Because I have sometimes written blog posts about the manners and mores of my generation, Pnin sent me an editorial titled "Our superficial scholars" by former Congresswoman and ex-Rhodes Scholar Heather Wilson. In it. Wilson laments the over-specialization and excessive pre-professionalization of today's college curricula. She seems to base her indictment on her interviews with Rhodes Scholar candidates. This may not be the best pool of evidence; Rhodes Scholarship interviews are high-pressure situations (duh), and it's natural for candidates to try to play to their strengths. There are few settings in which it is a worse idea to shoot one's mouth about topics about which one knows little. I recommend happy hours instead.
Of the examples of alleged hyper-specialization that Wilson gives, two don't actually look much like examples of hyper-specialization.

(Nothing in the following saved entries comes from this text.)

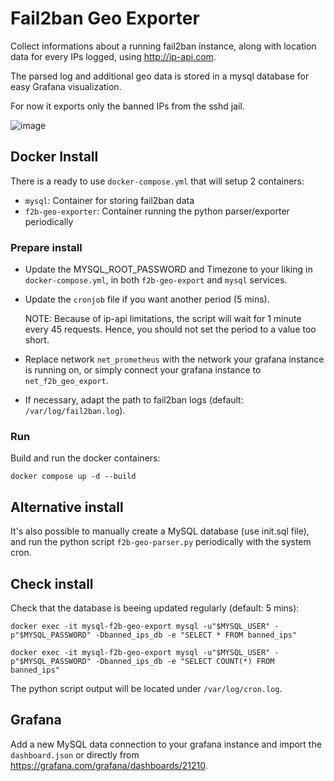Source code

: # Fail2ban Geo Exporter

Collect informations about a running fail2ban instance, along with location data for every IPs logged, using http://ip-api.com.

The parsed log and additional geo data is stored in a mysql database for easy Grafana visualization.

For now it exports only the banned IPs from the sshd jail.

![image](https://github.com/bastreynard/fail2ban-geo-exporter/assets/26840072/d1838c0c-e6fc-4fb4-a20a-c08be1d33f9e)

## Docker Install

There is a ready to use `docker-compose.yml` that will setup 2 containers:

- `mysql`: Container for storing fail2ban data
- `f2b-geo-exporter`: Container running the python parser/exporter periodically

### Prepare install

- Update the MYSQL_ROOT_PASSWORD and Timezone to your liking in `docker-compose.yml`, in both `f2b-geo-export` and `mysql` services.

- Update the `cronjob` file if you want another period (5 mins).

    NOTE: Because of ip-api limitations, the script will wait for 1 minute every 45 requests. Hence, you should not set the period to a value too short.

- Replace network `net_prometheus` with the network your grafana instance is running on, or simply connect your grafana instance to `net_f2b_geo_export`.

- If necessary, adapt the path to fail2ban logs (default: `/var/log/fail2ban.log`).

### Run

Build and run the docker containers:

`docker compose up -d --build`

## Alternative install

It's also possible to manually create a MySQL database (use init.sql file), and run the python script `f2b-geo-parser.py` periodically with the system cron.

## Check install

Check that the database is beeing updated regularly (default: 5 mins):

`docker exec -it mysql-f2b-geo-export mysql -u"$MYSQL_USER" -p"$MYSQL_PASSWORD" -Dbanned_ips_db -e "SELECT * FROM banned_ips"`

`docker exec -it mysql-f2b-geo-export mysql -u"$MYSQL_USER" -p"$MYSQL_PASSWORD" -Dbanned_ips_db -e "SELECT COUNT(*) FROM banned_ips"`

The python script output will be located under `/var/log/cron.log`.

## Grafana

Add a new MySQL data connection to your grafana instance and import the `dashboard.json` or directly from https://grafana.com/grafana/dashboards/21210.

Take the student who started a chapter of Ground Zero on campus, an organization that advocates the elimination of nuclear weapons, yet "hasn't really thought about whether a world in which great powers have divested themselves of nuclear weapons would be more stable or less so, or whether nuclear deterrence can ever be moral." There, the problem seems to be that the student hasn't thought about basic objections to a cause that's important to her. (It's possible that Wilson's point is that the student is so devoted to her academic work that she hadn't any time to reflect on her extracurricular activities -- even one that was important enough to her that she was willing to undertake the hard work involved with starting a club. That seems unlikely, though.) The same thing seems true for the young service academy cadet. That person's weakness seems to be that she's thought too little about basic concerns about her profession, not that she is overly pre-professional or too narrowly specialized.

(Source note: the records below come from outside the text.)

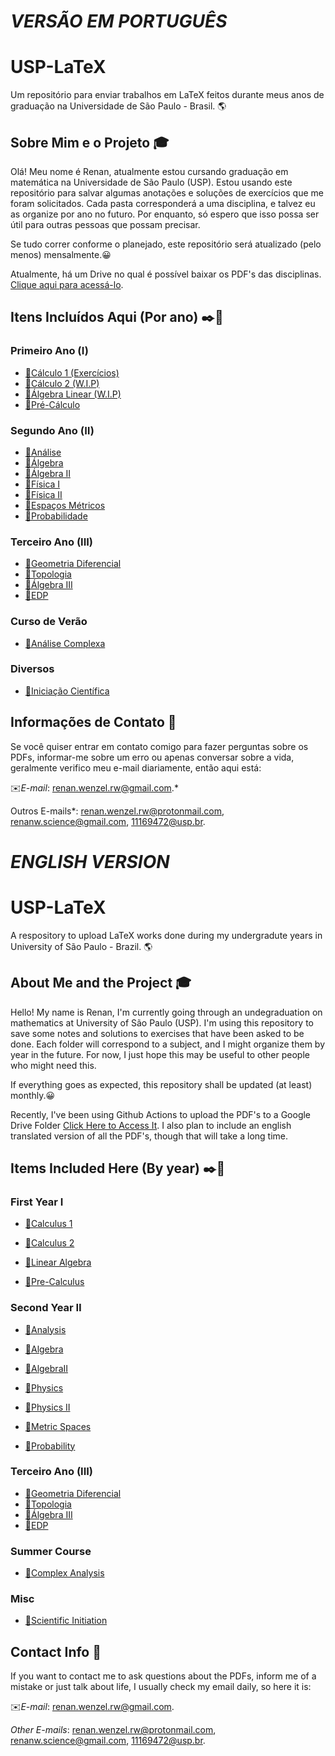 # ***VERSÃO EM PORTUGUÊS***
# USP-LaTeX
Um repositório para enviar trabalhos em LaTeX feitos durante meus anos de graduação na Universidade de São Paulo - Brasil. 🌎

## Sobre Mim e o Projeto 🎓

Olá! Meu nome é Renan, atualmente estou cursando graduação em matemática na Universidade de São Paulo (USP). Estou usando este repositório para salvar algumas anotações e soluções de exercícios que me foram solicitados. Cada pasta corresponderá a uma disciplina, e talvez eu as organize por ano no futuro. Por enquanto, só espero que isso possa ser útil para outras pessoas que possam precisar.

Se tudo correr conforme o planejado, este repositório será atualizado (pelo menos) mensalmente.😀

Atualmente, há um Drive no qual é possível baixar os PDF's das disciplinas. [Clique aqui para acessá-lo](https://drive.google.com/drive/u/2/folders/1aS3fF7XhO1DM_PM8ZS4mqTBwxi8FWGoc).
## Itens Incluídos Aqui (Por ano) ✒️📜

### Primeiro Ano (Ⅰ)
- [🚀Cálculo 1 (Exercícios)](https://github.com/RenanLeznew/USP-LaTeX/tree/master/Calculus1)
- [🚀Cálculo 2 (W.I.P)](https://github.com/RenanLeznew/USP-LaTeX/tree/master/Calculus2)
- [🚀Álgebra Linear (W.I.P)](https://github.com/RenanLeznew/USP-LaTeX/tree/master/LinearAlgebra)
- [🚀Pré-Cálculo](https://github.com/RenanLeznew/USP-LaTeX/tree/master/PreCalculus)

### Segundo Ano (Ⅱ)
- [🚀Análise](https://github.com/RenanLeznew/USP-LaTeX/tree/master/Analysis)
- [🚀Álgebra](https://github.com/RenanLeznew/USP-LaTeX/tree/master/Algebra)
- [🚀Álgebra II](https://github.com/RenanLeznew/USP-LaTeX/tree/master/AlgebraII)
- [🚀Física I](https://github.com/RenanLeznew/USP-LaTeX/tree/master/PhysicsI)
- [🚀Física II](https://github.com/RenanLeznew/USP-LaTeX/tree/master/PhysicII)
- [🚀Espaços Métricos](https://github.com/RenanLeznew/USP-LaTeX/tree/master/MetricSpaces)
- [🚀Probabilidade](https://github.com/RenanLeznew/USP-LaTeX/tree/master/Probability)

### Terceiro Ano (III)
- [🚀Geometria Diferencial](https://github.com/RenanLeznew/USP-LaTeX/tree/master/DifferentialGeometry)
- [🚀Topologia](https://github.com/RenanLeznew/USP-LaTeX/tree/master/Topology)
- [🚀Álgebra III](https://github.com/RenanLeznew/USP-LaTeX/tree/master/AlgebraIII)
- [🚀EDP](https://github.com/RenanLeznew/USP-LaTeX/tree/master/PDE)

### Curso de Verão
- [🚀Análise Complexa](https://github.com/RenanLeznew/USP-LaTeX/tree/master/ComplexAnalysis)

### Diversos
- [🚀Iniciação Científica](https://github.com/RenanLeznew/USP-LaTeX/tree/master/SciInit)

## Informações de Contato 📨
Se você quiser entrar em contato comigo para fazer perguntas sobre os PDFs, informar-me sobre um erro ou apenas conversar sobre a vida, geralmente verifico meu e-mail diariamente, então aqui está:

✉️*E-mail*: renan.wenzel.rw@gmail.com.*

Outros E-mails*: renan.wenzel.rw@protonmail.com, renanw.science@gmail.com, 11169472@usp.br.

# ***ENGLISH VERSION***
# USP-LaTeX
A respository to upload LaTeX works done during my undergradute years in University of São Paulo - Brazil. 🌎

## About Me and the Project 🎓

Hello! My name is Renan, I'm currently going through an undegraduation on mathematics at University of São Paulo (USP). I'm using this repository to save some notes and solutions to exercises that have been asked to be done. Each folder will correspond to a subject, and I might organize them by year in the future. For now, I just hope this may be useful to other people who might need this. 

If everything goes as expected, this repository shall be updated (at least) monthly.😀

Recently, I've been using Github Actions to upload the PDF's to a Google Drive Folder [Click Here to Access It](https://drive.google.com/drive/u/2/folders/1aS3fF7XhO1DM_PM8ZS4mqTBwxi8FWGoc).
I also plan to include an english translated version of all the PDF's, though that will take a long time.
## Items Included Here (By year) ✒️📜
### First Year Ⅰ
- [🚀Calculus 1](https://github.com/RenanLeznew/USP-LaTeX/tree/master/Calculus1)

- [🚀Calculus 2](https://github.com/RenanLeznew/USP-LaTeX/tree/master/Calculus2)

- [🚀Linear Algebra](https://github.com/RenanLeznew/USP-LaTeX/tree/master/LinearAlgebra)

- [🚀Pre-Calculus](https://github.com/RenanLeznew/USP-LaTeX/tree/master/PreCalculus)

### Second Year Ⅱ
- [🚀Analysis](https://github.com/RenanLeznew/USP-LaTeX/tree/master/Analysis)

- [🚀Algebra](https://github.com/RenanLeznew/USP-LaTeX/tree/master/Algebra)

- [🚀AlgebraII](https://github.com/RenanLeznew/USP-LaTeX/tree/master/AlgebraII)

- [🚀Physics](https://github.com/RenanLeznew/USP-LaTeX/tree/master/PhysicsI)

- [🚀Physics II](https://github.com/RenanLeznew/USP-LaTeX/tree/master/PhysicsII)

- [🚀Metric Spaces](https://github.com/RenanLeznew/USP-LaTeX/tree/master/MetricSpaces)

- [🚀Probability](https://github.com/RenanLeznew/USP-LaTeX/tree/master/Probability)

### Terceiro Ano (III)
- [🚀Geometria Diferencial](https://github.com/RenanLeznew/USP-LaTeX/tree/master/DifferentialGeometry)
- [🚀Topologia](https://github.com/RenanLeznew/USP-LaTeX/tree/master/Topology)
- [🚀Álgebra III](https://github.com/RenanLeznew/USP-LaTeX/tree/master/AlgebraIII)
- [🚀EDP](https://github.com/RenanLeznew/USP-LaTeX/tree/master/PDE)

### Summer Course
- [🚀Complex Analysis](https://github.com/RenanLeznew/USP-LaTeX/tree/master/ComplexAnalysis)

### Misc
- [🚀Scientific Initiation](https://github.com/RenanLeznew/USP-LaTeX/tree/master/SciInit)

## Contact Info 📨

If you want to contact me to ask questions about the PDFs, inform me of a mistake or just talk about life, I usually check my email daily, so here it is:

✉️*E-mail*: renan.wenzel.rw@gmail.com.

*Other E-mails*: renan.wenzel.rw@protonmail.com, renanw.science@gmail.com, 11169472@usp.br.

Her other two examples are trickier. To start with the aspiring comparative government scholar -- yes, it is probably good that she know more about the American constitution, but I'm not really sure it's necessary. And as for the biochemist, I understand completely why an aspiring biochemist might not want to say much about the PPACA. It was a thousand-plus page of highly complex legislation that was confusing even to experts. Nancy Pelosi's much-ballyhooed "We need to pass the health care bill so that you can find out what's in it" underscored the legislation's inscrutability. It was also of course deeply politically controversial. There's no reason why an aspiring biochemist, whose real interests lie elsewhere, should be expected to have any special insight into this thicket. I can understand entirely the decision to say, "You know, I'm inclined to support it, but it's not really my area of expertise. Let me tell you about X part of my research."
Indeed, there is a real danger of underspecialization -- thinking that one knows more than one does about a complex topic. Wilson's biochemist example suggests that she may be too inclined to risk underspecialization for my taste.